Stored items from a collection

-- -- --

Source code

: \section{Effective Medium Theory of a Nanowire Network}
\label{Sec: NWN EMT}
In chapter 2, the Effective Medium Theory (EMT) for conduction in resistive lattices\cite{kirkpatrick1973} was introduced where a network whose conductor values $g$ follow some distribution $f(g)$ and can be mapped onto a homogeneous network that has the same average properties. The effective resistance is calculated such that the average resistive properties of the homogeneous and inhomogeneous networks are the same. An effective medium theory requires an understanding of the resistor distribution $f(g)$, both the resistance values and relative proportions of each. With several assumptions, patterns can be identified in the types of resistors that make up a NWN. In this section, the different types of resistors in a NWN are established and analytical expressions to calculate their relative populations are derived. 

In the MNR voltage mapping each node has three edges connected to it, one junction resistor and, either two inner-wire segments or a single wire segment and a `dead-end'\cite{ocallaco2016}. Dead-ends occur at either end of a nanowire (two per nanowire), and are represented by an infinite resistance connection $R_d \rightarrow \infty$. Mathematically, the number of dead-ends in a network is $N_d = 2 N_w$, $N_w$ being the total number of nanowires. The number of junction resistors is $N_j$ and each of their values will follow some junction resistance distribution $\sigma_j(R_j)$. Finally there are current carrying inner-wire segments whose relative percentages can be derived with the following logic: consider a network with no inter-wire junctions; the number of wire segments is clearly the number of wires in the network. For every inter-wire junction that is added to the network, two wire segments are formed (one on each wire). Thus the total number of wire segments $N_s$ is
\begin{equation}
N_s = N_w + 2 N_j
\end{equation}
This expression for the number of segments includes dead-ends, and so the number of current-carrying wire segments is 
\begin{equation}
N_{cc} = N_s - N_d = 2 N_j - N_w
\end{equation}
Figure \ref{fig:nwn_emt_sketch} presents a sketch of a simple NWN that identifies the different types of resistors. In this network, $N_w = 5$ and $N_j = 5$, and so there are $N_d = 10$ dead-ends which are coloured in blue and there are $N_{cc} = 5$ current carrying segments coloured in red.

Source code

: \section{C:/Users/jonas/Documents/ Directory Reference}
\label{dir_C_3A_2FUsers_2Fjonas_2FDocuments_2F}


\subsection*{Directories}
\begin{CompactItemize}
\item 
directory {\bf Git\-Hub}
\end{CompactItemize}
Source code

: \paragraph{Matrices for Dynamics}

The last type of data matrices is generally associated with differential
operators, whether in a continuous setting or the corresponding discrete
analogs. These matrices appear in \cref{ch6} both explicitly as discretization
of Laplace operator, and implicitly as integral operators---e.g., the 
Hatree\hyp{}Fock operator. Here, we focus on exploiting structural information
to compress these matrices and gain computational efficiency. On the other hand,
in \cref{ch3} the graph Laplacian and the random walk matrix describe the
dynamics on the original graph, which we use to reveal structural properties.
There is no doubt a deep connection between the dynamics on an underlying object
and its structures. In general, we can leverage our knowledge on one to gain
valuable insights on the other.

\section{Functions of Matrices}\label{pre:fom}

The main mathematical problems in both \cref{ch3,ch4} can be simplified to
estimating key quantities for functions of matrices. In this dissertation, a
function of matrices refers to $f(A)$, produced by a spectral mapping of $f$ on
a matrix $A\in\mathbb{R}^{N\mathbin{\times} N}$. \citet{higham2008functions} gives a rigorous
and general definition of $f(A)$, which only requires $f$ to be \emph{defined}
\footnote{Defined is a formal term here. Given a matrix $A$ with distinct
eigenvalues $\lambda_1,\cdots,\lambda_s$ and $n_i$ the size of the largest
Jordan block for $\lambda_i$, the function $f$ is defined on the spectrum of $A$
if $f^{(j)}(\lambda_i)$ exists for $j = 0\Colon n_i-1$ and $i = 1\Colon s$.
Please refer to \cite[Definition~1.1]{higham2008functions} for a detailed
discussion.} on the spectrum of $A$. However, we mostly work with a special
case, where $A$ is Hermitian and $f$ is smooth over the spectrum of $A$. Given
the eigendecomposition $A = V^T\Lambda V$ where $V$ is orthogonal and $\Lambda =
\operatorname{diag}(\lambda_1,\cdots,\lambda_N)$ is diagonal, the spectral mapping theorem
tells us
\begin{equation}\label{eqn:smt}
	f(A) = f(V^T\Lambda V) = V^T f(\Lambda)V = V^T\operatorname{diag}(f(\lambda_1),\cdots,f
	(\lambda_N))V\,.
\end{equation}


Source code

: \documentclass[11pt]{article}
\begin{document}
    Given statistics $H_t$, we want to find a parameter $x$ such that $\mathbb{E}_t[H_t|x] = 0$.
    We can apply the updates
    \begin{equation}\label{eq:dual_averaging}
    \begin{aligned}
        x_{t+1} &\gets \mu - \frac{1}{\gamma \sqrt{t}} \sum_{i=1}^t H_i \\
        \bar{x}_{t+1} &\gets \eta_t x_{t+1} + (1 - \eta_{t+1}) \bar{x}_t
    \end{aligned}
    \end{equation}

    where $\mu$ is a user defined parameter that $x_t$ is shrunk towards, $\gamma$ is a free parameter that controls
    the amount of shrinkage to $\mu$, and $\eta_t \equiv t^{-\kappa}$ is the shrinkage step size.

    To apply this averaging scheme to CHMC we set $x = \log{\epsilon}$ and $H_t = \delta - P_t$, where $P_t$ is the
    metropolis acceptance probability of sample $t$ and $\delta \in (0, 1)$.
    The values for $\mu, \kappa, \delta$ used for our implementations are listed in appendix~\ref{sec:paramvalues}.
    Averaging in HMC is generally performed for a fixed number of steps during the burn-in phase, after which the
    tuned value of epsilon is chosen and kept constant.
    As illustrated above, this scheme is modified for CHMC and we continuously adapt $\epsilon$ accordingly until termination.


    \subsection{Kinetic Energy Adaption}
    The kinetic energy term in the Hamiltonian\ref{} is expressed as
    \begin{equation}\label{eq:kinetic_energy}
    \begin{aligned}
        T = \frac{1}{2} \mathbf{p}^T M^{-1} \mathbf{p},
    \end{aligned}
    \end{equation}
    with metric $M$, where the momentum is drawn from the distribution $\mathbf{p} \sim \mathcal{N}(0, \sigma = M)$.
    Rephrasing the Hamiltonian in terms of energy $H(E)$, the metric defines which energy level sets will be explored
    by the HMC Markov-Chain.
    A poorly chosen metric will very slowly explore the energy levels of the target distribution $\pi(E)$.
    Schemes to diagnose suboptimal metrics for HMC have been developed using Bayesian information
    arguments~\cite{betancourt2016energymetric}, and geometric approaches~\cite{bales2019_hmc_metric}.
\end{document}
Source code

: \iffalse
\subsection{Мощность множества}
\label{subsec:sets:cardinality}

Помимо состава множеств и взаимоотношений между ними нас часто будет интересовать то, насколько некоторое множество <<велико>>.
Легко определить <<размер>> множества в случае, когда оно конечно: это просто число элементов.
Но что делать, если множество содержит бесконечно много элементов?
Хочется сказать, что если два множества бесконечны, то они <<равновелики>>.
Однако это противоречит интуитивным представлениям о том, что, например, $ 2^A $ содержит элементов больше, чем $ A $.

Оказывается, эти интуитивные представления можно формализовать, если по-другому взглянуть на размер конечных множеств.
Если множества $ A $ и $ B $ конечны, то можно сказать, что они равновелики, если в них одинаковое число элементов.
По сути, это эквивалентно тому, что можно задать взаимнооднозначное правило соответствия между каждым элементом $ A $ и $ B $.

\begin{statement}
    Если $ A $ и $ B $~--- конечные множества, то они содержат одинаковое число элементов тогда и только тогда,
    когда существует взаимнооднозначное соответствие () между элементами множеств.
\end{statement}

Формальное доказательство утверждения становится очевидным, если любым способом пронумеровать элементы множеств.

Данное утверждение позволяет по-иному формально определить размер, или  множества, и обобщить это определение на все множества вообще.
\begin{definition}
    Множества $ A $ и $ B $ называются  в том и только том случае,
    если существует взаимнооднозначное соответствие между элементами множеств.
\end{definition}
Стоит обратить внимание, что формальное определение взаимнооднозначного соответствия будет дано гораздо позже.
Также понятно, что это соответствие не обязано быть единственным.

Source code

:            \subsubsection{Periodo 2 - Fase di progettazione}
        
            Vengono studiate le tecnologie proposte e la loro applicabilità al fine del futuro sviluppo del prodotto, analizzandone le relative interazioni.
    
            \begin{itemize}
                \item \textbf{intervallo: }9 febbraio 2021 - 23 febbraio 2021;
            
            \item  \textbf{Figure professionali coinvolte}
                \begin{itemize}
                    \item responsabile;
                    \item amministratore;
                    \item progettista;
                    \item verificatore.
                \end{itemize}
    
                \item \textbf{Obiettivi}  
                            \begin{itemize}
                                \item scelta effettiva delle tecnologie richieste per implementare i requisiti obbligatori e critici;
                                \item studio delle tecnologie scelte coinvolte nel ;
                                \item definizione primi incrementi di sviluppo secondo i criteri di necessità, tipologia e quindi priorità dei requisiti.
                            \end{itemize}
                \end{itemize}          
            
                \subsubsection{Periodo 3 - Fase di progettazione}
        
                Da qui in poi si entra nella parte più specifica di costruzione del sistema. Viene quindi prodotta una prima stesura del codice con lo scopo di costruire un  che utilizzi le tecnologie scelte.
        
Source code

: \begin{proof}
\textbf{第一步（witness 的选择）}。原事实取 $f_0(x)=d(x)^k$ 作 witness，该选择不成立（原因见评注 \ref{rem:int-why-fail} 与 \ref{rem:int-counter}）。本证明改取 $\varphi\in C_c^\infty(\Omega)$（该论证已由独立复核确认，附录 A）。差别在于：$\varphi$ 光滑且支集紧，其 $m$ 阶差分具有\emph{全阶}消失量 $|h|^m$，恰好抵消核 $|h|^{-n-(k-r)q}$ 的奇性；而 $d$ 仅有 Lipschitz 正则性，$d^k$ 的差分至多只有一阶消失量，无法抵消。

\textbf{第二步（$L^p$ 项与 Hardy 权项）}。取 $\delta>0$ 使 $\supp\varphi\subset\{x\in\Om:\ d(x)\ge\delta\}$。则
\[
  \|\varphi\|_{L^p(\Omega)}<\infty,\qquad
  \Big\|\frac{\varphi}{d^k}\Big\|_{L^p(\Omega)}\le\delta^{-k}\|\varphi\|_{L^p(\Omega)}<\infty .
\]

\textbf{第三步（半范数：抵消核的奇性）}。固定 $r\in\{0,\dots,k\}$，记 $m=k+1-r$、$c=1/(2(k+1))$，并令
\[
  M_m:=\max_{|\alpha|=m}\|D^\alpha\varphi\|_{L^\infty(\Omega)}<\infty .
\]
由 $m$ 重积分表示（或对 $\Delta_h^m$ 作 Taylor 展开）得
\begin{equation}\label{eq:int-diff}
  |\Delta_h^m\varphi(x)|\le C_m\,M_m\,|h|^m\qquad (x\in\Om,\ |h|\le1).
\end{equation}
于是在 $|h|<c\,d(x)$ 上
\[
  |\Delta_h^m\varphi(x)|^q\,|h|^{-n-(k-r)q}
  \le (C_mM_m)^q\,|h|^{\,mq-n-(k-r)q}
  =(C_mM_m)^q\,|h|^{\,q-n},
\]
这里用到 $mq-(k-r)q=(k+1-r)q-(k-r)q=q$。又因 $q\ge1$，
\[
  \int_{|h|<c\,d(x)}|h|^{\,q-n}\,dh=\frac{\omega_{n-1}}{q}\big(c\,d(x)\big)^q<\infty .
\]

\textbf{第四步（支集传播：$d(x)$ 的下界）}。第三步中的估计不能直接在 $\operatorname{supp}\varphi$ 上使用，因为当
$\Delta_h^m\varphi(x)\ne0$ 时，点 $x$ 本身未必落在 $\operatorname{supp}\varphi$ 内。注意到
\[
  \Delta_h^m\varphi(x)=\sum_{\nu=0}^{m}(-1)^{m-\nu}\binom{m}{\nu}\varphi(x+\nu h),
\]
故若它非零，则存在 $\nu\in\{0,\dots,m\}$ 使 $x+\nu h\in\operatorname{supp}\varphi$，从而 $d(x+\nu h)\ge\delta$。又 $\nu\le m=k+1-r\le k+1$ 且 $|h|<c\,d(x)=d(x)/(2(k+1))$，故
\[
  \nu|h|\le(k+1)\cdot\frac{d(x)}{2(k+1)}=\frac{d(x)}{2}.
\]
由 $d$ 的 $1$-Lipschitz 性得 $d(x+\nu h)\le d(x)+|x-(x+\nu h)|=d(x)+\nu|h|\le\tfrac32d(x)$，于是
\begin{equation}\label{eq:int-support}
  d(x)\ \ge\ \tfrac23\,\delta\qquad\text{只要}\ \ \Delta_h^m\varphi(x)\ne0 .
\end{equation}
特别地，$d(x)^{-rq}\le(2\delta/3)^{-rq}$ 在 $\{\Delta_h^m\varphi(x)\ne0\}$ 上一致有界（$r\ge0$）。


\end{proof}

-- -- --

_WORK ITEM:_
Please return only the lines above, starting at the line that has "the amount of" and ending at the line that has "tuned value of", keeping both and leaving each one unchanged.

_ANSWER TO THE EXERCISE:_
    the amount of shrinkage to $\mu$, and $\eta_t \equiv t^{-\kappa}$ is the shrinkage step size.

    To apply this averaging scheme to CHMC we set $x = \log{\epsilon}$ and $H_t = \delta - P_t$, where $P_t$ is the
    metropolis acceptance probability of sample $t$ and $\delta \in (0, 1)$.
    The values for $\mu, \kappa, \delta$ used for our implementations are listed in appendix~\ref{sec:paramvalues}.
    Averaging in HMC is generally performed for a fixed number of steps during the burn-in phase, after which the
    tuned value of epsilon is chosen and kept constant.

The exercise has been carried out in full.